● What you need to do
Using the data below, return the stretch from the line that contains "pressure, I would" through the line that contains "younger generation who", both included, exactly as it stands and nothing beyond it.

Records for the task below:

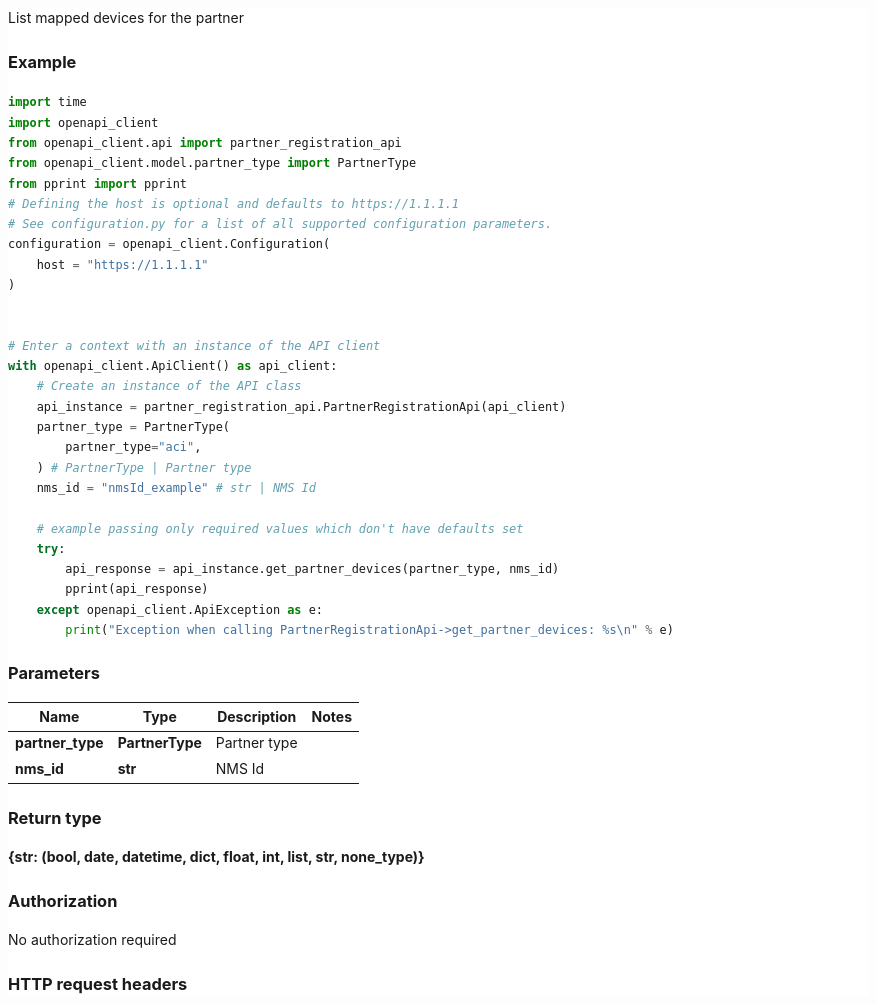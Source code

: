 List mapped devices for the partner

### Example


```python
import time
import openapi_client
from openapi_client.api import partner_registration_api
from openapi_client.model.partner_type import PartnerType
from pprint import pprint
# Defining the host is optional and defaults to https://1.1.1.1
# See configuration.py for a list of all supported configuration parameters.
configuration = openapi_client.Configuration(
    host = "https://1.1.1.1"
)


# Enter a context with an instance of the API client
with openapi_client.ApiClient() as api_client:
    # Create an instance of the API class
    api_instance = partner_registration_api.PartnerRegistrationApi(api_client)
    partner_type = PartnerType(
        partner_type="aci",
    ) # PartnerType | Partner type
    nms_id = "nmsId_example" # str | NMS Id

    # example passing only required values which don't have defaults set
    try:
        api_response = api_instance.get_partner_devices(partner_type, nms_id)
        pprint(api_response)
    except openapi_client.ApiException as e:
        print("Exception when calling PartnerRegistrationApi->get_partner_devices: %s\n" % e)
```


### Parameters

Name | Type | Description  | Notes
------------- | ------------- | ------------- | -------------
 **partner_type** | **PartnerType**| Partner type |
 **nms_id** | **str**| NMS Id |

### Return type

**{str: (bool, date, datetime, dict, float, int, list, str, none_type)}**

### Authorization

No authorization required

### HTTP request headers
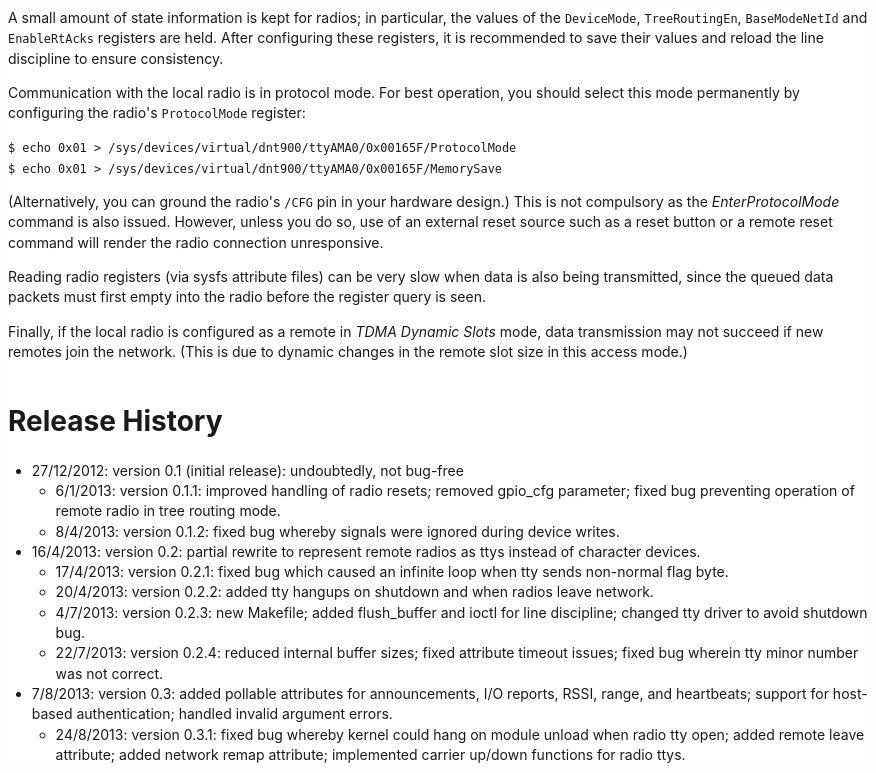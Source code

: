 A small amount of state information is kept for radios; in particular, the values of the `DeviceMode`, `TreeRoutingEn`, `BaseModeNetId` and `EnableRtAcks` registers are held. After configuring these registers, it is recommended to save their values and reload the line discipline to ensure consistency.

Communication with the local radio is in protocol mode. For best operation, you should select this mode permanently by configuring the radio's `ProtocolMode` register:

    $ echo 0x01 > /sys/devices/virtual/dnt900/ttyAMA0/0x00165F/ProtocolMode
    $ echo 0x01 > /sys/devices/virtual/dnt900/ttyAMA0/0x00165F/MemorySave

(Alternatively, you can ground the radio's `/CFG` pin in your hardware design.) This is not compulsory as the *EnterProtocolMode* command is also issued. However, unless you do so, use of an external reset source such as a reset button or a remote reset command will render the radio connection unresponsive.

Reading radio registers (via sysfs attribute files) can be very slow when data is also being transmitted, since the queued data packets must first empty into the radio before the register query is seen.

Finally, if the local radio is configured as a remote in *TDMA Dynamic Slots* mode, data transmission may not succeed if new remotes join the network. (This is due to dynamic changes in the remote slot size in this access mode.)

Release History
===============

* 27/12/2012: version 0.1 (initial release): undoubtedly, not bug-free
  * 6/1/2013: version 0.1.1: improved handling of radio resets; removed gpio_cfg parameter; fixed bug preventing operation of remote radio in tree routing mode.
  * 8/4/2013: version 0.1.2: fixed bug whereby signals were ignored during device writes.
* 16/4/2013: version 0.2: partial rewrite to represent remote radios as ttys instead of character devices.
  * 17/4/2013: version 0.2.1: fixed bug which caused an infinite loop when tty sends non-normal flag byte.
  * 20/4/2013: version 0.2.2: added tty hangups on shutdown and when radios leave network.
  * 4/7/2013: version 0.2.3: new Makefile; added flush_buffer and ioctl for line discipline; changed tty driver to avoid shutdown bug.
  * 22/7/2013: version 0.2.4: reduced internal buffer sizes; fixed attribute timeout issues; fixed bug wherein tty minor number was not correct.
* 7/8/2013: version 0.3: added pollable attributes for announcements, I/O reports, RSSI, range, and heartbeats; support for host-based authentication; handled invalid argument errors.
  * 24/8/2013: version 0.3.1: fixed bug whereby kernel could hang on module unload when radio tty open; added remote leave attribute; added network remap attribute; implemented carrier up/down functions for radio ttys.
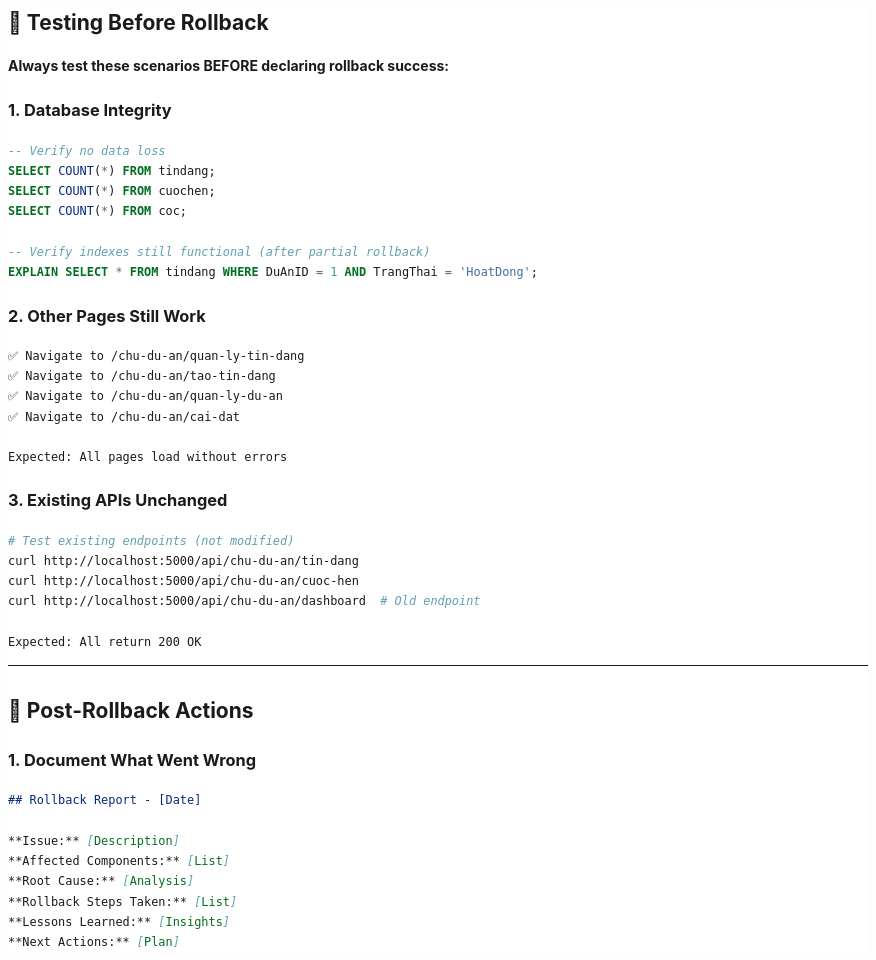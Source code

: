 
## 🧪 Testing Before Rollback

**Always test these scenarios BEFORE declaring rollback success:**

### 1. Database Integrity
```sql
-- Verify no data loss
SELECT COUNT(*) FROM tindang;
SELECT COUNT(*) FROM cuochen;
SELECT COUNT(*) FROM coc;

-- Verify indexes still functional (after partial rollback)
EXPLAIN SELECT * FROM tindang WHERE DuAnID = 1 AND TrangThai = 'HoatDong';
```

### 2. Other Pages Still Work
```
✅ Navigate to /chu-du-an/quan-ly-tin-dang
✅ Navigate to /chu-du-an/tao-tin-dang
✅ Navigate to /chu-du-an/quan-ly-du-an
✅ Navigate to /chu-du-an/cai-dat

Expected: All pages load without errors
```

### 3. Existing APIs Unchanged
```bash
# Test existing endpoints (not modified)
curl http://localhost:5000/api/chu-du-an/tin-dang
curl http://localhost:5000/api/chu-du-an/cuoc-hen
curl http://localhost:5000/api/chu-du-an/dashboard  # Old endpoint

Expected: All return 200 OK
```

---

## 📝 Post-Rollback Actions

### 1. Document What Went Wrong
```markdown
## Rollback Report - [Date]

**Issue:** [Description]
**Affected Components:** [List]
**Root Cause:** [Analysis]
**Rollback Steps Taken:** [List]
**Lessons Learned:** [Insights]
**Next Actions:** [Plan]
```

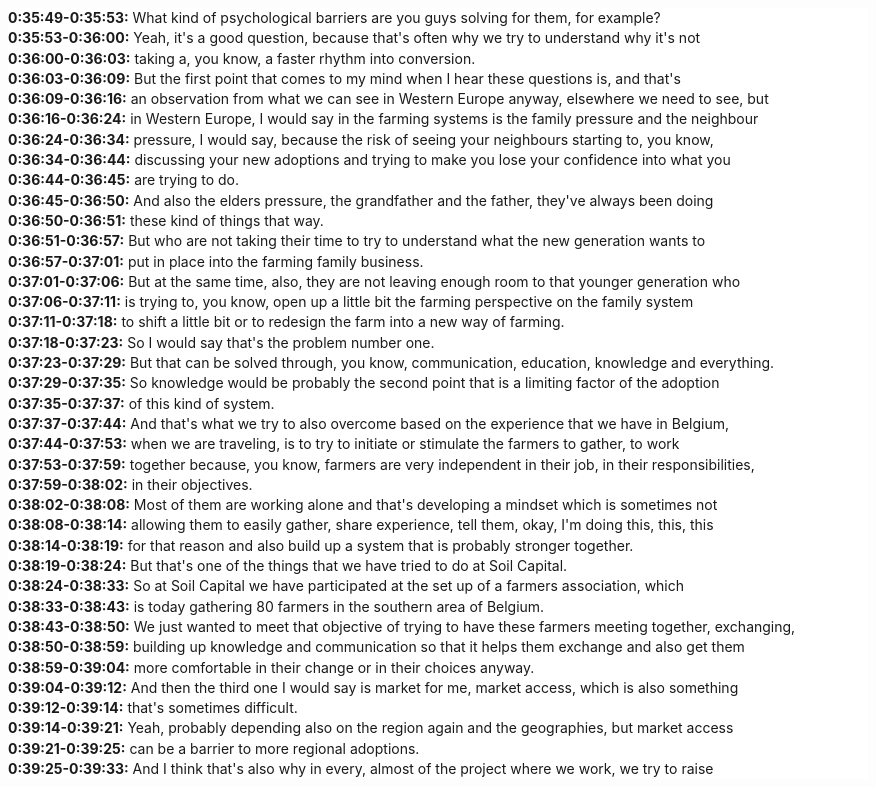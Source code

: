 **0:35:49-0:35:53:**  What kind of psychological barriers are you guys solving for them, for example?  
**0:35:53-0:36:00:**  Yeah, it's a good question, because that's often why we try to understand why it's not  
**0:36:00-0:36:03:**  taking a, you know, a faster rhythm into conversion.  
**0:36:03-0:36:09:**  But the first point that comes to my mind when I hear these questions is, and that's  
**0:36:09-0:36:16:**  an observation from what we can see in Western Europe anyway, elsewhere we need to see, but  
**0:36:16-0:36:24:**  in Western Europe, I would say in the farming systems is the family pressure and the neighbour  
**0:36:24-0:36:34:**  pressure, I would say, because the risk of seeing your neighbours starting to, you know,  
**0:36:34-0:36:44:**  discussing your new adoptions and trying to make you lose your confidence into what you  
**0:36:44-0:36:45:**  are trying to do.  
**0:36:45-0:36:50:**  And also the elders pressure, the grandfather and the father, they've always been doing  
**0:36:50-0:36:51:**  these kind of things that way.  
**0:36:51-0:36:57:**  But who are not taking their time to try to understand what the new generation wants to  
**0:36:57-0:37:01:**  put in place into the farming family business.  
**0:37:01-0:37:06:**  But at the same time, also, they are not leaving enough room to that younger generation who  
**0:37:06-0:37:11:**  is trying to, you know, open up a little bit the farming perspective on the family system  
**0:37:11-0:37:18:**  to shift a little bit or to redesign the farm into a new way of farming.  
**0:37:18-0:37:23:**  So I would say that's the problem number one.  
**0:37:23-0:37:29:**  But that can be solved through, you know, communication, education, knowledge and everything.  
**0:37:29-0:37:35:**  So knowledge would be probably the second point that is a limiting factor of the adoption  
**0:37:35-0:37:37:**  of this kind of system.  
**0:37:37-0:37:44:**  And that's what we try to also overcome based on the experience that we have in Belgium,  
**0:37:44-0:37:53:**  when we are traveling, is to try to initiate or stimulate the farmers to gather, to work  
**0:37:53-0:37:59:**  together because, you know, farmers are very independent in their job, in their responsibilities,  
**0:37:59-0:38:02:**  in their objectives.  
**0:38:02-0:38:08:**  Most of them are working alone and that's developing a mindset which is sometimes not  
**0:38:08-0:38:14:**  allowing them to easily gather, share experience, tell them, okay, I'm doing this, this, this  
**0:38:14-0:38:19:**  for that reason and also build up a system that is probably stronger together.  
**0:38:19-0:38:24:**  But that's one of the things that we have tried to do at Soil Capital.  
**0:38:24-0:38:33:**  So at Soil Capital we have participated at the set up of a farmers association, which  
**0:38:33-0:38:43:**  is today gathering 80 farmers in the southern area of Belgium.  
**0:38:43-0:38:50:**  We just wanted to meet that objective of trying to have these farmers meeting together, exchanging,  
**0:38:50-0:38:59:**  building up knowledge and communication so that it helps them exchange and also get them  
**0:38:59-0:39:04:**  more comfortable in their change or in their choices anyway.  
**0:39:04-0:39:12:**  And then the third one I would say is market for me, market access, which is also something  
**0:39:12-0:39:14:**  that's sometimes difficult.  
**0:39:14-0:39:21:**  Yeah, probably depending also on the region again and the geographies, but market access  
**0:39:21-0:39:25:**  can be a barrier to more regional adoptions.  
**0:39:25-0:39:33:**  And I think that's also why in every, almost of the project where we work, we try to raise  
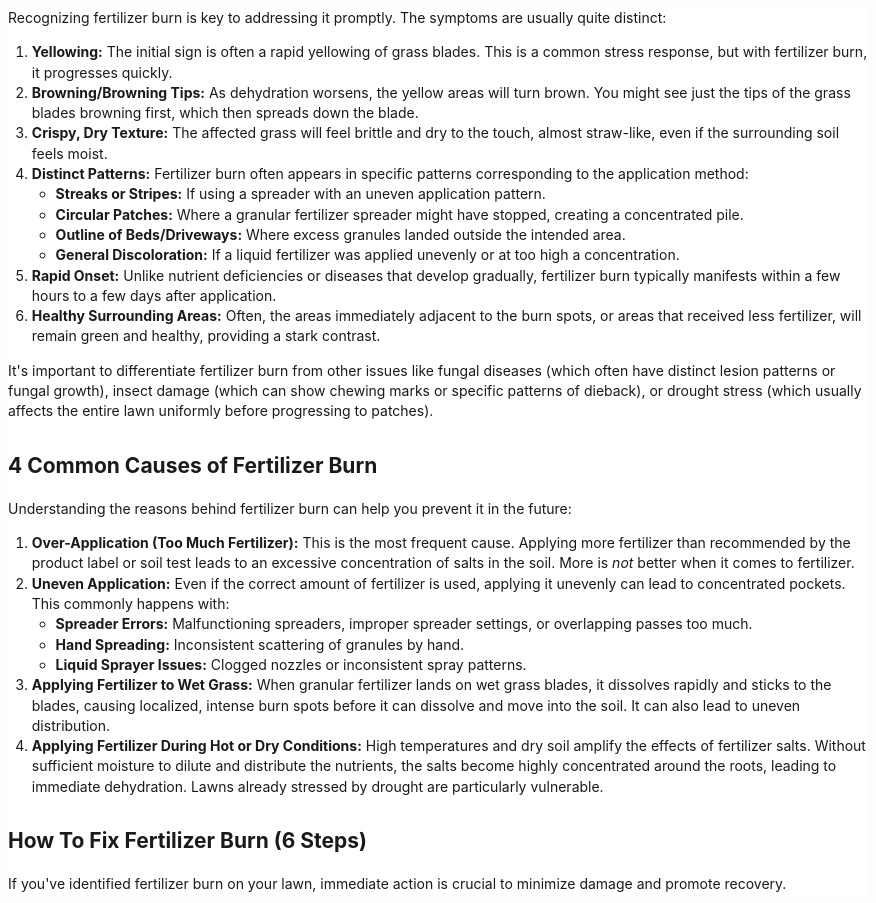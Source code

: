 Recognizing fertilizer burn is key to addressing it promptly. The symptoms are usually quite distinct:

1.  **Yellowing:** The initial sign is often a rapid yellowing of grass blades. This is a common stress response, but with fertilizer burn, it progresses quickly.
2.  **Browning/Browning Tips:** As dehydration worsens, the yellow areas will turn brown. You might see just the tips of the grass blades browning first, which then spreads down the blade.
3.  **Crispy, Dry Texture:** The affected grass will feel brittle and dry to the touch, almost straw-like, even if the surrounding soil feels moist.
4.  **Distinct Patterns:** Fertilizer burn often appears in specific patterns corresponding to the application method:
    * **Streaks or Stripes:** If using a spreader with an uneven application pattern.
    * **Circular Patches:** Where a granular fertilizer spreader might have stopped, creating a concentrated pile.
    * **Outline of Beds/Driveways:** Where excess granules landed outside the intended area.
    * **General Discoloration:** If a liquid fertilizer was applied unevenly or at too high a concentration.
5.  **Rapid Onset:** Unlike nutrient deficiencies or diseases that develop gradually, fertilizer burn typically manifests within a few hours to a few days after application.
6.  **Healthy Surrounding Areas:** Often, the areas immediately adjacent to the burn spots, or areas that received less fertilizer, will remain green and healthy, providing a stark contrast.

It's important to differentiate fertilizer burn from other issues like fungal diseases (which often have distinct lesion patterns or fungal growth), insect damage (which can show chewing marks or specific patterns of dieback), or drought stress (which usually affects the entire lawn uniformly before progressing to patches).

## 4 Common Causes of Fertilizer Burn

Understanding the reasons behind fertilizer burn can help you prevent it in the future:

1.  **Over-Application (Too Much Fertilizer):** This is the most frequent cause. Applying more fertilizer than recommended by the product label or soil test leads to an excessive concentration of salts in the soil. More is *not* better when it comes to fertilizer.
2.  **Uneven Application:** Even if the correct amount of fertilizer is used, applying it unevenly can lead to concentrated pockets. This commonly happens with:
    * **Spreader Errors:** Malfunctioning spreaders, improper spreader settings, or overlapping passes too much.
    * **Hand Spreading:** Inconsistent scattering of granules by hand.
    * **Liquid Sprayer Issues:** Clogged nozzles or inconsistent spray patterns.
3.  **Applying Fertilizer to Wet Grass:** When granular fertilizer lands on wet grass blades, it dissolves rapidly and sticks to the blades, causing localized, intense burn spots before it can dissolve and move into the soil. It can also lead to uneven distribution.
4.  **Applying Fertilizer During Hot or Dry Conditions:** High temperatures and dry soil amplify the effects of fertilizer salts. Without sufficient moisture to dilute and distribute the nutrients, the salts become highly concentrated around the roots, leading to immediate dehydration. Lawns already stressed by drought are particularly vulnerable.

## How To Fix Fertilizer Burn (6 Steps)

If you've identified fertilizer burn on your lawn, immediate action is crucial to minimize damage and promote recovery.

End of Records for the task.

● Solution below
**0:36:24-0:36:34:**  pressure, I would say, because the risk of seeing your neighbours starting to, you know,  
**0:36:34-0:36:44:**  discussing your new adoptions and trying to make you lose your confidence into what you  
**0:36:44-0:36:45:**  are trying to do.  
**0:36:45-0:36:50:**  And also the elders pressure, the grandfather and the father, they've always been doing  
**0:36:50-0:36:51:**  these kind of things that way.  
**0:36:51-0:36:57:**  But who are not taking their time to try to understand what the new generation wants to  
**0:36:57-0:37:01:**  put in place into the farming family business.  
**0:37:01-0:37:06:**  But at the same time, also, they are not leaving enough room to that younger generation who  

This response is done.